Each line that includes the word "prototype" should be copied from the records.

========================================

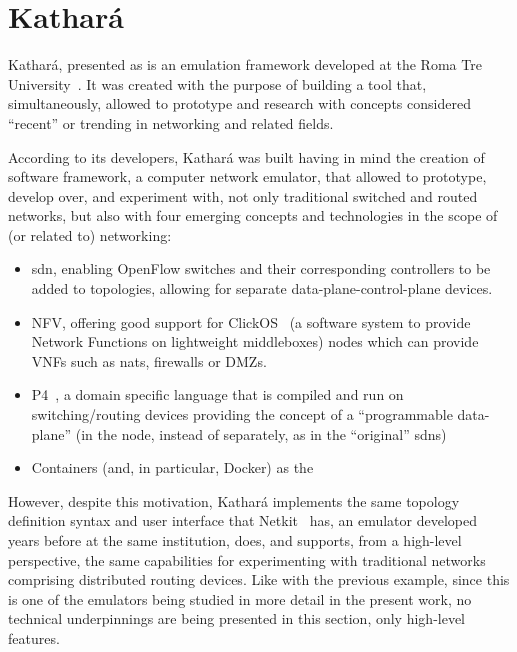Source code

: \section{Kathará}
\label{sec:exemulkathara}

Kathará, presented as  is an emulation framework developed at the Roma Tre University~\cite{kathara}.
It was created with the purpose of building a tool that, simultaneously, allowed to prototype and research with concepts considered ``recent'' or trending in networking and related fields.

According to its developers, Kathará was built having in mind the creation of software framework, a computer network emulator, that allowed to prototype, develop over, and experiment with, not only traditional switched and routed networks, but also with four emerging concepts and technologies in the scope of (or related to) networking:
\begin{itemize}
	\item \gls{sdn}, enabling OpenFlow switches and their corresponding controllers to be added to topologies, allowing for separate data-plane-control-plane devices.
	\item NFV, offering good support for ClickOS~\cite{clickos} (a software system to provide Network Functions on lightweight middleboxes) nodes which can provide VNFs such as \glspl{nat}, firewalls or DMZs.
	\item P4~\cite{p4programming}, a domain specific language that is compiled and run on switching/routing devices providing the concept of a ``programmable data-plane'' (in the node, instead of separately, as in the ``original'' \glspl{sdn})
	\item Containers (and, in particular, Docker) as the 
\end{itemize}

However, despite this motivation, Kathará implements the same topology definition syntax and user interface that Netkit~\cite{netkit-short} has, an emulator developed years before at the same institution, does, and supports, from a high-level perspective, the same capabilities for experimenting with traditional networks comprising distributed routing devices.
Like with the previous example, since this is one of the emulators being studied in more detail in the present work, no technical underpinnings are being presented in this section, only high-level features.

========================================

→ Task response:
It was created with the purpose of building a tool that, simultaneously, allowed to prototype and research with concepts considered ``recent'' or trending in networking and related fields.
According to its developers, Kathará was built having in mind the creation of software framework, a computer network emulator, that allowed to prototype, develop over, and experiment with, not only traditional switched and routed networks, but also with four emerging concepts and technologies in the scope of (or related to) networking:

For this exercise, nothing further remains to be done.